▶ _Assignment_
Report the lines of the data below that contain the string "https".

(Collected data)
----
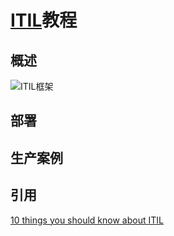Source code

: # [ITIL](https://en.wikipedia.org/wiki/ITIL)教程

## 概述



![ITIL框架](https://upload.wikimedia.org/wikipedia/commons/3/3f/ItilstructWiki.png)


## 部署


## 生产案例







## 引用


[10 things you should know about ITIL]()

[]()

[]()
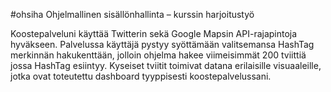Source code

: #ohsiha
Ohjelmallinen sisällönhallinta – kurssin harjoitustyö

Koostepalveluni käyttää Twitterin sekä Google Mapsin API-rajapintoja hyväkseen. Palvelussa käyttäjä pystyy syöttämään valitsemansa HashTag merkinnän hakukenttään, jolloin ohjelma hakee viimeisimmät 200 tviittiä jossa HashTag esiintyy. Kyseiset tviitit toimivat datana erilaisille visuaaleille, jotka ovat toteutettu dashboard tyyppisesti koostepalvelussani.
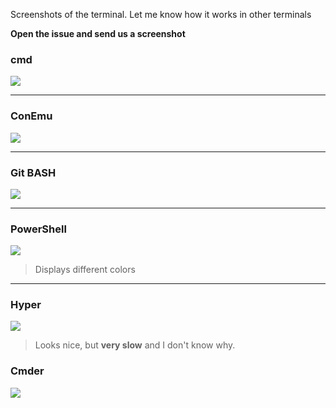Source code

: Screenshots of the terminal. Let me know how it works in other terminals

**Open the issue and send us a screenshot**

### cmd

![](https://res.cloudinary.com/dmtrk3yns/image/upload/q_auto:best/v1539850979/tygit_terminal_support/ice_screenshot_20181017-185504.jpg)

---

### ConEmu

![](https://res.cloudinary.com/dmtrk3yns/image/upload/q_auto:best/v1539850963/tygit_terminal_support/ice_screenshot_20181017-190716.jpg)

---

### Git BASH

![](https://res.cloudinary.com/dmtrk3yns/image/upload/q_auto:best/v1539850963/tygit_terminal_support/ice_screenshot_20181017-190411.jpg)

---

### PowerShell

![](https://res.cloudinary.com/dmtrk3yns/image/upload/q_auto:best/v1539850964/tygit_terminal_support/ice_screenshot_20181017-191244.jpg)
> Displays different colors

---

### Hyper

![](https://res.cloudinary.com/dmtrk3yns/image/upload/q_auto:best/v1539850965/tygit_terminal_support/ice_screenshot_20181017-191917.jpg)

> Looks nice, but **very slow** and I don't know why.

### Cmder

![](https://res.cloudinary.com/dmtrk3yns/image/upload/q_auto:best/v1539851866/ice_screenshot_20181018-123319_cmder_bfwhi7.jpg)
----
▶ _Completed exercise_
: # [ITIL](https://en.wikipedia.org/wiki/ITIL)教程
![ITIL框架](https://upload.wikimedia.org/wikipedia/commons/3/3f/ItilstructWiki.png)
![](https://res.cloudinary.com/dmtrk3yns/image/upload/q_auto:best/v1539850979/tygit_terminal_support/ice_screenshot_20181017-185504.jpg)
![](https://res.cloudinary.com/dmtrk3yns/image/upload/q_auto:best/v1539850963/tygit_terminal_support/ice_screenshot_20181017-190716.jpg)
![](https://res.cloudinary.com/dmtrk3yns/image/upload/q_auto:best/v1539850963/tygit_terminal_support/ice_screenshot_20181017-190411.jpg)
![](https://res.cloudinary.com/dmtrk3yns/image/upload/q_auto:best/v1539850964/tygit_terminal_support/ice_screenshot_20181017-191244.jpg)
![](https://res.cloudinary.com/dmtrk3yns/image/upload/q_auto:best/v1539850965/tygit_terminal_support/ice_screenshot_20181017-191917.jpg)
![](https://res.cloudinary.com/dmtrk3yns/image/upload/q_auto:best/v1539851866/ice_screenshot_20181018-123319_cmder_bfwhi7.jpg)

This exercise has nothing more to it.